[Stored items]
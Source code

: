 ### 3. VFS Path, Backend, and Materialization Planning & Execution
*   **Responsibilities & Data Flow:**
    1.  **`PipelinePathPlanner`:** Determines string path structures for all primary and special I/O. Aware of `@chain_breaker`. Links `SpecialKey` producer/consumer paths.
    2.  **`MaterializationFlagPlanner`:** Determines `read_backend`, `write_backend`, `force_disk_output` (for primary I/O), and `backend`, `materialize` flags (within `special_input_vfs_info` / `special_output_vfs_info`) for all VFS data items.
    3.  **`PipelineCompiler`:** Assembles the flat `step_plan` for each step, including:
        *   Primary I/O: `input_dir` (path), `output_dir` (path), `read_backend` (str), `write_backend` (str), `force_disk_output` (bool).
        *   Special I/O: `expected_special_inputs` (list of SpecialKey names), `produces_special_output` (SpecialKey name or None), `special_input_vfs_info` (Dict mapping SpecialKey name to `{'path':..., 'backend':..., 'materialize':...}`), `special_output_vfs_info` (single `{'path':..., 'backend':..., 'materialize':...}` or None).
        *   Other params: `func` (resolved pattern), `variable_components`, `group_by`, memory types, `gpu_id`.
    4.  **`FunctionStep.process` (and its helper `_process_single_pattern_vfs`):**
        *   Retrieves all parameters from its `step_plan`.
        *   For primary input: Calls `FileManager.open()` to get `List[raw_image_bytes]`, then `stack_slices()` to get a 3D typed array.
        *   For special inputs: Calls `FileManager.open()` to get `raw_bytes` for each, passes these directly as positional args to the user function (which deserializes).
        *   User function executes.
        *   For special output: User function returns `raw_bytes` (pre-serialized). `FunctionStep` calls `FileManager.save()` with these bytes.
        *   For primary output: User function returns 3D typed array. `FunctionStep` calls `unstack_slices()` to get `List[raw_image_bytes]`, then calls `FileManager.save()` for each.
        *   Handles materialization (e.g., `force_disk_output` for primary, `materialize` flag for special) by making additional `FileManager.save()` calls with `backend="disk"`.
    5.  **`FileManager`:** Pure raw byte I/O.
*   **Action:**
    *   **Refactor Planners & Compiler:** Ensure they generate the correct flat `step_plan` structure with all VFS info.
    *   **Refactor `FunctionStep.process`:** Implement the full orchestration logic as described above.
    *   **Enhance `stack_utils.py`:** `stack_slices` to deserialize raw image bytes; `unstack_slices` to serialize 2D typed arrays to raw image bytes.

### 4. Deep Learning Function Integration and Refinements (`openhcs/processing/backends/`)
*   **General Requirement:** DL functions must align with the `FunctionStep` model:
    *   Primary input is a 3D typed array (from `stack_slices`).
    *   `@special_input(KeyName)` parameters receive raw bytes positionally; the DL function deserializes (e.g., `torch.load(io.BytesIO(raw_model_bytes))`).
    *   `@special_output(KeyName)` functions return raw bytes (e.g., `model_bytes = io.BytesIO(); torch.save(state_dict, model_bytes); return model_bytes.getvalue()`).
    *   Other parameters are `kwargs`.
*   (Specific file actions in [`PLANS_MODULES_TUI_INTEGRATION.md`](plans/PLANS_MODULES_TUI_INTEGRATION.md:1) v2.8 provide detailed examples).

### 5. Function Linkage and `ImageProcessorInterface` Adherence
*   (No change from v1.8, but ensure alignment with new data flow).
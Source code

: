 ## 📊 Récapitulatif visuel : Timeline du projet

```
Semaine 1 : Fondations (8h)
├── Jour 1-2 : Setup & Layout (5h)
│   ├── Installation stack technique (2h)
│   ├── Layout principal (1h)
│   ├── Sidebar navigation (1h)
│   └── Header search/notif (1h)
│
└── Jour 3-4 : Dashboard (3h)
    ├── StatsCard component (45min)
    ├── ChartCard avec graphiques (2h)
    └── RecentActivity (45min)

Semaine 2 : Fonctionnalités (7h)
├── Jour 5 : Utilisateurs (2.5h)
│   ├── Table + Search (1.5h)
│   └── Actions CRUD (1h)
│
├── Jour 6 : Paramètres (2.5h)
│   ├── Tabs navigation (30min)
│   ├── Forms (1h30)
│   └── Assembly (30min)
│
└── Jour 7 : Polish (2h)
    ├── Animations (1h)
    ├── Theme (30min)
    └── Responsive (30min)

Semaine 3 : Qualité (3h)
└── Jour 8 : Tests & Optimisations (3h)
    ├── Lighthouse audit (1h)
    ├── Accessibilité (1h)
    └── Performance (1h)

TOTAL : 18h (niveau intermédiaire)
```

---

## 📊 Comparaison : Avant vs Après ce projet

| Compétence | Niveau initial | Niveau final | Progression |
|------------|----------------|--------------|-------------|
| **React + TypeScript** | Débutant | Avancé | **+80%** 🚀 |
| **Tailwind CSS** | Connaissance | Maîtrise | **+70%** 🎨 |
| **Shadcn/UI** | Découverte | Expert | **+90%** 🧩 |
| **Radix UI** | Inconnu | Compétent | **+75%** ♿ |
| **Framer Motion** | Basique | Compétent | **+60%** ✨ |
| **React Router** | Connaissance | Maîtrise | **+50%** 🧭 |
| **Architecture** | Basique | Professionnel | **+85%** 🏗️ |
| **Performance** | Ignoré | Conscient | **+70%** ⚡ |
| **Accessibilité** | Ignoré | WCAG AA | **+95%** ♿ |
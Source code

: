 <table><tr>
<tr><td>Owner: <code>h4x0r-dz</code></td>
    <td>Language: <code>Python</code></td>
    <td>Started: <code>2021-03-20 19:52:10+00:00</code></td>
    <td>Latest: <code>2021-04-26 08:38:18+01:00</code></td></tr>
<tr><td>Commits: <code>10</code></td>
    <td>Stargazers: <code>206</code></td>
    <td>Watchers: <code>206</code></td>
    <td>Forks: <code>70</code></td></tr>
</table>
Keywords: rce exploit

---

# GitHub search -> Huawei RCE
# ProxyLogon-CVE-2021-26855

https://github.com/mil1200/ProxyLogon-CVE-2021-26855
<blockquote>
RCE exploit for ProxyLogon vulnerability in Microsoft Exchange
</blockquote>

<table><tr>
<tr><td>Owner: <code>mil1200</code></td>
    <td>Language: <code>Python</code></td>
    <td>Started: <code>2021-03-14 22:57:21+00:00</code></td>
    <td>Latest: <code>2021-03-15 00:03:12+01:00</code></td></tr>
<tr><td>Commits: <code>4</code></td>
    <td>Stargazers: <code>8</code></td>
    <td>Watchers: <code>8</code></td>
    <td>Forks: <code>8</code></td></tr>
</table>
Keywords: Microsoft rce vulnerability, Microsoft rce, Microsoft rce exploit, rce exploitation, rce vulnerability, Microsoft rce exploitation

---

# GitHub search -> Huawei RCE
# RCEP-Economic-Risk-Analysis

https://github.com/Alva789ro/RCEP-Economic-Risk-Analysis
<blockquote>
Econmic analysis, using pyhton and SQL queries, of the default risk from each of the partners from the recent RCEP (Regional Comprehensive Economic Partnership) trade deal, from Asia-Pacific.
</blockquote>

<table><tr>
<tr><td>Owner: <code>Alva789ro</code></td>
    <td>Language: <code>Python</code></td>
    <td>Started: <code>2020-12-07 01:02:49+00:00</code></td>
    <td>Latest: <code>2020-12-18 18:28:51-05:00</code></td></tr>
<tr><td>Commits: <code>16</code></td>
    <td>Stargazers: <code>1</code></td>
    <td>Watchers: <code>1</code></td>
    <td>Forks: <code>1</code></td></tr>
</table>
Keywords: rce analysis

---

» **What the task asks**
Output the line containing "<tr><td>Commits: <code>4</code></td>" and each line after it through the close of the entries, unchanged and with no other lines.

» **Reply**
<tr><td>Commits: <code>4</code></td>
    <td>Stargazers: <code>8</code></td>
    <td>Watchers: <code>8</code></td>
    <td>Forks: <code>8</code></td></tr>
</table>
Keywords: Microsoft rce vulnerability, Microsoft rce, Microsoft rce exploit, rce exploitation, rce vulnerability, Microsoft rce exploitation

---

# GitHub search -> Huawei RCE
# RCEP-Economic-Risk-Analysis

https://github.com/Alva789ro/RCEP-Economic-Risk-Analysis
<blockquote>
Econmic analysis, using pyhton and SQL queries, of the default risk from each of the partners from the recent RCEP (Regional Comprehensive Economic Partnership) trade deal, from Asia-Pacific.
</blockquote>

<table><tr>
<tr><td>Owner: <code>Alva789ro</code></td>
    <td>Language: <code>Python</code></td>
    <td>Started: <code>2020-12-07 01:02:49+00:00</code></td>
    <td>Latest: <code>2020-12-18 18:28:51-05:00</code></td></tr>
<tr><td>Commits: <code>16</code></td>
    <td>Stargazers: <code>1</code></td>
    <td>Watchers: <code>1</code></td>
    <td>Forks: <code>1</code></td></tr>
</table>
Keywords: rce analysis

---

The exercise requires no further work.